The response should be a faithful copy of every record, with nothing left out.

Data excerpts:
- - -
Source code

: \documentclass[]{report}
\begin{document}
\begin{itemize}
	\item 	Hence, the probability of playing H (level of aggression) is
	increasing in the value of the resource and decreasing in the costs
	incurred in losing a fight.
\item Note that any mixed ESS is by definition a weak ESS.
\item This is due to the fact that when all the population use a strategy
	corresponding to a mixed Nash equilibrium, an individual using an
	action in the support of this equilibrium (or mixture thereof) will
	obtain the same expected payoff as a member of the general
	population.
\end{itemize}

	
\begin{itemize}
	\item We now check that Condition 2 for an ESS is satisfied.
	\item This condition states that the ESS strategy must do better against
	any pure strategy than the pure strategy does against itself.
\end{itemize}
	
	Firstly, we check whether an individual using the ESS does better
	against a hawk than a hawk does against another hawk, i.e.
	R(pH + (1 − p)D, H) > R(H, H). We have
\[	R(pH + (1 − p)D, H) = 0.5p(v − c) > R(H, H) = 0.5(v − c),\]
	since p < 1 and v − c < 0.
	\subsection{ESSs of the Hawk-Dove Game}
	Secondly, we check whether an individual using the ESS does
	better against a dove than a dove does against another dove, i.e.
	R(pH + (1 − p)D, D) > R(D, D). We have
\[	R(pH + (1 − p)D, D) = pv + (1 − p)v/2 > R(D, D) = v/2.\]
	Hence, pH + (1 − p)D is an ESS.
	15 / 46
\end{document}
- - -
-- Answer below --
Source code

: \documentclass[]{report}
\begin{document}
\begin{itemize}
	\item 	Hence, the probability of playing H (level of aggression) is
	increasing in the value of the resource and decreasing in the costs
	incurred in losing a fight.
\item Note that any mixed ESS is by definition a weak ESS.
\item This is due to the fact that when all the population use a strategy
	corresponding to a mixed Nash equilibrium, an individual using an
	action in the support of this equilibrium (or mixture thereof) will
	obtain the same expected payoff as a member of the general
	population.
\end{itemize}

	
\begin{itemize}
	\item We now check that Condition 2 for an ESS is satisfied.
	\item This condition states that the ESS strategy must do better against
	any pure strategy than the pure strategy does against itself.
\end{itemize}
	
	Firstly, we check whether an individual using the ESS does better
	against a hawk than a hawk does against another hawk, i.e.
	R(pH + (1 − p)D, H) > R(H, H). We have
\[	R(pH + (1 − p)D, H) = 0.5p(v − c) > R(H, H) = 0.5(v − c),\]
	since p < 1 and v − c < 0.
	\subsection{ESSs of the Hawk-Dove Game}
	Secondly, we check whether an individual using the ESS does
	better against a dove than a dove does against another dove, i.e.
	R(pH + (1 − p)D, D) > R(D, D). We have
\[	R(pH + (1 − p)D, D) = pv + (1 − p)v/2 > R(D, D) = v/2.\]
	Hence, pH + (1 − p)D is an ESS.
	15 / 46
\end{document}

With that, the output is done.